> WHAT THE TASK REQUIRES
Needed from the data below: all lines that contain the word "left".

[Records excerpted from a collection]
- - - - - - -

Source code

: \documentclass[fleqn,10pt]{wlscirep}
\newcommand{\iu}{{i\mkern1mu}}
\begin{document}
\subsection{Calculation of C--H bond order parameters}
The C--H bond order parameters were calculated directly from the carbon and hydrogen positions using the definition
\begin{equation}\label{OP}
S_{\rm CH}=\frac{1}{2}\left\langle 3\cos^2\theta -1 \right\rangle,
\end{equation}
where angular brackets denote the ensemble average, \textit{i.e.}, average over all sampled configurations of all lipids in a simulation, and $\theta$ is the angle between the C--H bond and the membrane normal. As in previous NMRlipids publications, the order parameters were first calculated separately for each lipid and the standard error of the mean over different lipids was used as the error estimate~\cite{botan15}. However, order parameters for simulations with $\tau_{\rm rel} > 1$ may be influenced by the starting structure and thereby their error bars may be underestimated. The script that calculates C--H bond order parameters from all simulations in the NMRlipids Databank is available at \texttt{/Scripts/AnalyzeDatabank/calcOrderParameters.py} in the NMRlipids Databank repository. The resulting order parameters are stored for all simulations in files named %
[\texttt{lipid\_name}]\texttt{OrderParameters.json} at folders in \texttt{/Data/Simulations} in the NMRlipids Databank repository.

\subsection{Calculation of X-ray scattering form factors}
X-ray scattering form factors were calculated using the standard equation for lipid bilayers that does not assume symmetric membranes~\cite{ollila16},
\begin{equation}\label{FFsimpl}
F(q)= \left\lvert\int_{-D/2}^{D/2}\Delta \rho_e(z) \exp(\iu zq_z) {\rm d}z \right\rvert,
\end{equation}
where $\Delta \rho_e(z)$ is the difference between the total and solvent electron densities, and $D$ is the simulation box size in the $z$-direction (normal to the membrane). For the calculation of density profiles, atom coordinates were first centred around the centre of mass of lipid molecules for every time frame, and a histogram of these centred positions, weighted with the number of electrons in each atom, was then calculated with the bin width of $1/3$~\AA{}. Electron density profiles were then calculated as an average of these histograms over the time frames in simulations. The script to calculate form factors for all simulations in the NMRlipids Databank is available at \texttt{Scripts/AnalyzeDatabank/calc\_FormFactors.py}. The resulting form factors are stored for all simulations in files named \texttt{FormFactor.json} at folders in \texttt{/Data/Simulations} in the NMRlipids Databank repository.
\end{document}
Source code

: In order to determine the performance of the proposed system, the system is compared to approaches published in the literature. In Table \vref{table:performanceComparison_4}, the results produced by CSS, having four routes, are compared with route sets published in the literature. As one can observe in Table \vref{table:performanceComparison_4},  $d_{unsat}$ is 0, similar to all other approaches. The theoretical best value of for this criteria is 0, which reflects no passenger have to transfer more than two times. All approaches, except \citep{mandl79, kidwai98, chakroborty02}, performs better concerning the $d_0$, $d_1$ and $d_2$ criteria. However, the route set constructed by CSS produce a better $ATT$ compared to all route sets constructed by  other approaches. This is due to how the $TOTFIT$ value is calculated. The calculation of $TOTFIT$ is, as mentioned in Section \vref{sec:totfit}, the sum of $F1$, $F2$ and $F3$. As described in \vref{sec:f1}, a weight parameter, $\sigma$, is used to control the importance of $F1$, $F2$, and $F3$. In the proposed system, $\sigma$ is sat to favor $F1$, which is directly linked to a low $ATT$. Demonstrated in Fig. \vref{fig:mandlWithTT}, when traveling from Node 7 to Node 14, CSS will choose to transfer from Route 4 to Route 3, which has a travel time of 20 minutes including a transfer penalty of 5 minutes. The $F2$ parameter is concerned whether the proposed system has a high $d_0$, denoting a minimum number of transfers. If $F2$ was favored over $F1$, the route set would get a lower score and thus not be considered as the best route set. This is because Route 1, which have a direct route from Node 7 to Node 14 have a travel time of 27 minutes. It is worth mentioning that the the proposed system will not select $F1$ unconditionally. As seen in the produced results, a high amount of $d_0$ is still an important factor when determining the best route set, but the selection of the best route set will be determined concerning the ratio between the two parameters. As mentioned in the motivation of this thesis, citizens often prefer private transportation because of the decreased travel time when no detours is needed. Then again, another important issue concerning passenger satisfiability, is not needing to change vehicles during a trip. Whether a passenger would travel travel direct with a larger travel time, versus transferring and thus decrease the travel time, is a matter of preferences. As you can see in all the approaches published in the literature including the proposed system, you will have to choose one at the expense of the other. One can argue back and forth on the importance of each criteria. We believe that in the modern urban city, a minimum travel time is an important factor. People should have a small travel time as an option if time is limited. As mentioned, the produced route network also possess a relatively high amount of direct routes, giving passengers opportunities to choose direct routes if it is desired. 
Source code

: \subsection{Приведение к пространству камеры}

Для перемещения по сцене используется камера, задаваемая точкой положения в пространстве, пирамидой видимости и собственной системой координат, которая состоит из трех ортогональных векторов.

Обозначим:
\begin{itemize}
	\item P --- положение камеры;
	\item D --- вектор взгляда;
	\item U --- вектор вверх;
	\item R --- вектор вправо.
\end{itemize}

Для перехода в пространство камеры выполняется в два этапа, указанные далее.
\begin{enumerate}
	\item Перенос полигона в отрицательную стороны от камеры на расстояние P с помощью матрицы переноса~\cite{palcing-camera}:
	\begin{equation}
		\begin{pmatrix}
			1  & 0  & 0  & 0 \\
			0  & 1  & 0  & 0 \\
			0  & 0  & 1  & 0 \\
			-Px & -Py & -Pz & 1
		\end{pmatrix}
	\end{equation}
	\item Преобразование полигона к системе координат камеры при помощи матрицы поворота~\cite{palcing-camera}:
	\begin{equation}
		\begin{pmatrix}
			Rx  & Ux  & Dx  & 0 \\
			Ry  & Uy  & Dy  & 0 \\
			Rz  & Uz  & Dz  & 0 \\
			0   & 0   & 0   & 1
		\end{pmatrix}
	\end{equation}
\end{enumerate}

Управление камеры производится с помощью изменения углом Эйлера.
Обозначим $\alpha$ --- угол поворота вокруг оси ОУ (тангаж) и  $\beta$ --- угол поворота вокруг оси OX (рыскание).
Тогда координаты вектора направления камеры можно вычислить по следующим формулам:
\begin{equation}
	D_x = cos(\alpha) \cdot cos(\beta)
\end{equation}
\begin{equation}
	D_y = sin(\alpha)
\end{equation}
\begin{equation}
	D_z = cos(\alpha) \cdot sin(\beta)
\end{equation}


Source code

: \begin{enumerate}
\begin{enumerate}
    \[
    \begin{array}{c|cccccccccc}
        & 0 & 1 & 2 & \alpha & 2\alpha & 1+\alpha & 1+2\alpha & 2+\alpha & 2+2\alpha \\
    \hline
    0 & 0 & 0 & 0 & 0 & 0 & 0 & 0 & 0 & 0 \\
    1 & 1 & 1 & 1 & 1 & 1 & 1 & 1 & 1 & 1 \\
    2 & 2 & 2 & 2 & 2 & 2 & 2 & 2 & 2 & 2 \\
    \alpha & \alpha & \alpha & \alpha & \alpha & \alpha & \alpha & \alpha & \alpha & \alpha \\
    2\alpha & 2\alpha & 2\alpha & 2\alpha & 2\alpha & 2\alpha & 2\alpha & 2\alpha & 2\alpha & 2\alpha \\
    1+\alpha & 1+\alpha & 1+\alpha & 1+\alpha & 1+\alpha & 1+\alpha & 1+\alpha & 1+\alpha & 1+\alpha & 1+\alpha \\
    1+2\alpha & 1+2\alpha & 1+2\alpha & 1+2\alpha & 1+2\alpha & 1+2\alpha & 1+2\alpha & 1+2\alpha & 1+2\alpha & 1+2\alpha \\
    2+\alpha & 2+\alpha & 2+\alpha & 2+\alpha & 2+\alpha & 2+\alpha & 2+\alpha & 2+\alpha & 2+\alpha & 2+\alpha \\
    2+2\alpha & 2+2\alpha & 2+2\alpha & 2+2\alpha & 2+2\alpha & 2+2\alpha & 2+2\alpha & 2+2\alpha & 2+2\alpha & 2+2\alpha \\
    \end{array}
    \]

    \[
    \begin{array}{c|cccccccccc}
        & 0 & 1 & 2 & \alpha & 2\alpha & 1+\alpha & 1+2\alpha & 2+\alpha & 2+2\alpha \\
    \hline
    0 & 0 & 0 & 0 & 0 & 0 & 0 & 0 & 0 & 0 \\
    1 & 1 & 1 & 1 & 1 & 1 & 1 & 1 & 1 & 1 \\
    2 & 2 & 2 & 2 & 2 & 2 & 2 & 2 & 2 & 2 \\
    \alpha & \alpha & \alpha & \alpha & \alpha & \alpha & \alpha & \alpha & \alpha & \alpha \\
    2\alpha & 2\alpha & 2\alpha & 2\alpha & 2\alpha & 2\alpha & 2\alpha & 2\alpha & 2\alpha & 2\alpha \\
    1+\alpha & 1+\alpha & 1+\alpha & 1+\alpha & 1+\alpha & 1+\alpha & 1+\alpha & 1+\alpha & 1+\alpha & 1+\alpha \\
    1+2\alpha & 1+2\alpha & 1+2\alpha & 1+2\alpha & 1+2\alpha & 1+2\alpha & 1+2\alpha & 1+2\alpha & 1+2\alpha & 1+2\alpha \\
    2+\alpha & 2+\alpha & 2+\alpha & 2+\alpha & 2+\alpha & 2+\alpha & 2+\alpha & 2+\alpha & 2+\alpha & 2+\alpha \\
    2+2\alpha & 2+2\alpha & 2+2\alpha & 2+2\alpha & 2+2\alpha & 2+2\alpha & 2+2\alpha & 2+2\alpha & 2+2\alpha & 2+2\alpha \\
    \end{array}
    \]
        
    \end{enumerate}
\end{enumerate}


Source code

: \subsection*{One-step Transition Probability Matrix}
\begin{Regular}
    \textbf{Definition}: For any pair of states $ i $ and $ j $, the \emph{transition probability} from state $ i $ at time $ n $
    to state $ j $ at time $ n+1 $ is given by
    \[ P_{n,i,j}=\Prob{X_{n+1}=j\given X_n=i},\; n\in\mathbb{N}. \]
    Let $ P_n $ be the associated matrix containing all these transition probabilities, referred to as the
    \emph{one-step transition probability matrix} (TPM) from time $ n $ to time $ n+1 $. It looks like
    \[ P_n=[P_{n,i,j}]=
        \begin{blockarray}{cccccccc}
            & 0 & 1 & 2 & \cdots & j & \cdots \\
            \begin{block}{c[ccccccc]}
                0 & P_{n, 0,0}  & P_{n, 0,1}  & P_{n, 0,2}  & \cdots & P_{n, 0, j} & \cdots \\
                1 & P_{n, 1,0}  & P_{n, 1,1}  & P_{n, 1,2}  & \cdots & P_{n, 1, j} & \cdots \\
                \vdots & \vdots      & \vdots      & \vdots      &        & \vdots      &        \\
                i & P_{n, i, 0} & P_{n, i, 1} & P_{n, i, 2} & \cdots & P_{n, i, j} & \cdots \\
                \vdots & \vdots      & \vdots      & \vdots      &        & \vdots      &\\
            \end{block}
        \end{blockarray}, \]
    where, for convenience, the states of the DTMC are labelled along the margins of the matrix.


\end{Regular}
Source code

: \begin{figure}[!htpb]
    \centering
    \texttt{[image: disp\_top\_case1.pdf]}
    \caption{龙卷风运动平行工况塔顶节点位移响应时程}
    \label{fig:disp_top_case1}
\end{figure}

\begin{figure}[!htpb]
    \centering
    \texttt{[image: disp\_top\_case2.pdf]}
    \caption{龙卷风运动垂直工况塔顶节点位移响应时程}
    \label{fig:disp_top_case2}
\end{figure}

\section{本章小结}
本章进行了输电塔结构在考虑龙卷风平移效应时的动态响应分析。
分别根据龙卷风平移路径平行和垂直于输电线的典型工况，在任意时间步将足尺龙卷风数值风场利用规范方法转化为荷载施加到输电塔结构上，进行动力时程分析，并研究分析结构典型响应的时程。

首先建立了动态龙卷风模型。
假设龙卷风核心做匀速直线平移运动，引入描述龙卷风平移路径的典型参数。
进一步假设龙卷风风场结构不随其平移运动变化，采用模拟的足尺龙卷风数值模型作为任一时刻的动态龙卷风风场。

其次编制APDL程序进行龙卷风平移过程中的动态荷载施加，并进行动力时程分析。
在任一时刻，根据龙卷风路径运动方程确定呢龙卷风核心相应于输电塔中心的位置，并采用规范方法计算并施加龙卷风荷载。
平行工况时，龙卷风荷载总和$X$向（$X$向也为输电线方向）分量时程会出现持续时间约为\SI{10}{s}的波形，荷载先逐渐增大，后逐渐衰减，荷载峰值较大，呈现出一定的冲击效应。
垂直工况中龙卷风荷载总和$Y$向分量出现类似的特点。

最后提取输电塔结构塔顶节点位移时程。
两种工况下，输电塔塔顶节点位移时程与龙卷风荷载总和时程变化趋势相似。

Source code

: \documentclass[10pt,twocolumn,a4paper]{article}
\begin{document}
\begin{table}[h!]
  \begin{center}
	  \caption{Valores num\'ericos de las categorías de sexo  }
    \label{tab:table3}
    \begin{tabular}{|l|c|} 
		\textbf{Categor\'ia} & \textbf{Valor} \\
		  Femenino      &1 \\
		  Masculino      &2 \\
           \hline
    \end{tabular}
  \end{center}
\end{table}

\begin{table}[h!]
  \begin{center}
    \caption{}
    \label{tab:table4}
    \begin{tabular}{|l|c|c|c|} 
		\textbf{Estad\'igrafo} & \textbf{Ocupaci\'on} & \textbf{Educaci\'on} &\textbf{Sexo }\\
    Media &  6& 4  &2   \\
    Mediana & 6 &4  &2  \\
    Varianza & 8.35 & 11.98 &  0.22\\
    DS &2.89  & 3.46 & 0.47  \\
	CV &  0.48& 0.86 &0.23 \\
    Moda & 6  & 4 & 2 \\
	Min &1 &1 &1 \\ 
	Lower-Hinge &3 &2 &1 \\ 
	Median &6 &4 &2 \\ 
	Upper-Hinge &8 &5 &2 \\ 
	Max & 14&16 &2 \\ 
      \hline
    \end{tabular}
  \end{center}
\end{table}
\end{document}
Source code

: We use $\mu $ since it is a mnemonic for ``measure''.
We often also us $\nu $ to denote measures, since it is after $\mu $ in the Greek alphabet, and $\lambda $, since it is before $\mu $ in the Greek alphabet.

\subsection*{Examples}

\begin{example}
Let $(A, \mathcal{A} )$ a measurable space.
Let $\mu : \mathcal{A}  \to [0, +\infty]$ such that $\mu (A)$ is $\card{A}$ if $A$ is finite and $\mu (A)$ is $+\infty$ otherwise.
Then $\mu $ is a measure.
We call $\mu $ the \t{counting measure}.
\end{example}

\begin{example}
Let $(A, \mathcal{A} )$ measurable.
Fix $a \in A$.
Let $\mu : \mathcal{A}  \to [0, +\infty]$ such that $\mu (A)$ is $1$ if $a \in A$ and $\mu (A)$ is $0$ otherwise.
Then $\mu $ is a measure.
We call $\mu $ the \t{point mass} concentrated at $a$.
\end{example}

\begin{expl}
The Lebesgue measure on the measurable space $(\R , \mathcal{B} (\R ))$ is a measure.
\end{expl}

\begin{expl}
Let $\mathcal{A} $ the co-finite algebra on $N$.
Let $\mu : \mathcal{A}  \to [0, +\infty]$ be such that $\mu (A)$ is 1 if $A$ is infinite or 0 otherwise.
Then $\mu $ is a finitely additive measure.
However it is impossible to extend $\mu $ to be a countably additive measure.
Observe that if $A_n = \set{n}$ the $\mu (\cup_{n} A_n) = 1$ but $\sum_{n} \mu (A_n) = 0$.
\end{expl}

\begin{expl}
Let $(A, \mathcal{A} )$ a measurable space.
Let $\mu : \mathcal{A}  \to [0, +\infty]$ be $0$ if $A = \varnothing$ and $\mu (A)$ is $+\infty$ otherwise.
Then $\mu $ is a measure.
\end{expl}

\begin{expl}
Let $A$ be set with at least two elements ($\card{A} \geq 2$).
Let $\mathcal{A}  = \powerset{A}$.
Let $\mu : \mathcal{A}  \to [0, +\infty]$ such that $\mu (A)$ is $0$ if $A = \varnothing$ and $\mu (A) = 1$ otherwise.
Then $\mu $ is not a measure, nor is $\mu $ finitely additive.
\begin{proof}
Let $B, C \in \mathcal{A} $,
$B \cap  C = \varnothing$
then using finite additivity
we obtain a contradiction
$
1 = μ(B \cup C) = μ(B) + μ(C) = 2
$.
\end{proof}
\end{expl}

- - - - - - -

> YOUR SOLUTION
S_{\rm CH}=\frac{1}{2}\left\langle 3\cos^2\theta -1 \right\rangle,
F(q)= \left\lvert\int_{-D/2}^{D/2}\Delta \rho_e(z) \exp(\iu zq_z) {\rm d}z \right\rvert,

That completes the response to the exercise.